While the alternative lending industry was largely viewed by regulators and many experts as a niche market, the high-profile IPOs of Lending Club and OnDeck late last year jolted expectations and brought alternative financing players onto the mainstream. Still, regulators have largely decided not to pounce on the market on the acknowledgement that alternative lenders play a positive, crucial role in providing SMEs with access to working capital, in turn supporting economic growth.
But experts have begun to warn that the day of that light regulatory touch on alt-lenders are numbered, and the market is likely to see a rough road ahead.

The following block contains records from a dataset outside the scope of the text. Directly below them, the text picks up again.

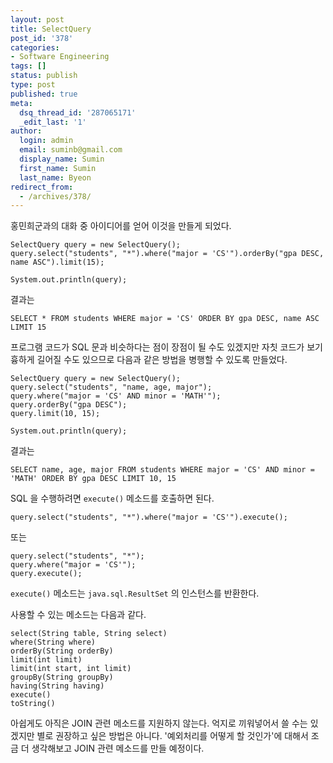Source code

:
 ```yaml
---
layout: post
title: SelectQuery
post_id: '378'
categories:
- Software Engineering
tags: []
status: publish
type: post
published: true
meta:
  dsq_thread_id: '287065171'
  _edit_last: '1'
author:
  login: admin
  email: suminb@gmail.com
  display_name: Sumin
  first_name: Sumin
  last_name: Byeon
redirect_from:
  - /archives/378/
---
```

홍민희군과의 대화 중 아이디어를 얻어 이것을 만들게 되었다.

	SelectQuery query = new SelectQuery();
	query.select("students", "*").where("major = 'CS'").orderBy("gpa DESC, name ASC").limit(15);

	System.out.println(query);

결과는

	SELECT * FROM students WHERE major = 'CS' ORDER BY gpa DESC, name ASC LIMIT 15

프로그램 코드가 SQL 문과 비슷하다는 점이 장점이 될 수도 있겠지만 자칫 코드가 보기 흉하게 길어질 수도 있으므로 다음과 같은 방법을 병행할 수 있도록 만들었다.

	SelectQuery query = new SelectQuery();
	query.select("students", "name, age, major");
	query.where("major = 'CS' AND minor = 'MATH'");
	query.orderBy("gpa DESC");
	query.limit(10, 15);

	System.out.println(query);

결과는

	SELECT name, age, major FROM students WHERE major = 'CS' AND minor = 'MATH' ORDER BY gpa DESC LIMIT 10, 15

SQL 을 수행하려면 `execute()` 메소드를 호출하면 된다.

	query.select("students", "*").where("major = 'CS'").execute();

또는

	query.select("students", "*");
	query.where("major = 'CS'");
	query.execute();

`execute()` 메소드는 `java.sql.ResultSet` 의 인스턴스를 반환한다.

사용할 수 있는 메소드는 다음과 같다.

	select(String table, String select)
	where(String where)
	orderBy(String orderBy)
	limit(int limit)
	limit(int start, int limit)
	groupBy(String groupBy)
	having(String having)
	execute()
	toString()

아쉽게도 아직은 JOIN 관련 메소드를 지원하지 않는다. 억지로 끼워넣어서 쓸 수는 있겠지만 별로 권장하고 싶은 방법은 아니다. '예외처리를 어떻게 할 것인가'에 대해서 조금 더 생각해보고 JOIN 관련 메소드를 만들 예정이다.

<!-- 자바, db, database, query -->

Generally, lawmakers understand the need for SMEs to access working capital as a way to strengthen the economy. But a new report from American Banker highlights several practices among alternative SME lenders that are likely to attract legislative scrutiny, including “tying multiple business loans to the same collateral, fair lending issues and interest rate disclosures,” the publication said.
A Regulatory Threat
According to experts, many alt-finance players are expecting the Consumer Financial Protection Bureau to emerge as a regulatory threat. But the biggest fear of all, perhaps, is that just how the CFPB or other authorities may crack down on the market is unknown.
Part of alternative lenders’ strategy to avoid a major authoritative crackdown so far is their effort to avoid state-specific lending rules while enjoying the fact that federal caps on lending rates don’t apply for SME financing. The states themselves similarly haven’t capped those rates.
But several practices in the industry could be the first targets. One of the largest regulatory loopholes for alternative lenders, reports said, is that the federal legislation that requires lenders to disclose consumer interest rates does not apply to SMEs.
“It is effectively the Wild West in the small-business space,” the head of policy and advocacy for SME loan comparison site Fundera, Brayden McCarthy, told American Banker. McCarthy is now advocating for the establishment of a small-business borrower bill of rights to increase transparency in the industry. “It is shocking the number of borrowers that don’t realize their personal assets are at stake.”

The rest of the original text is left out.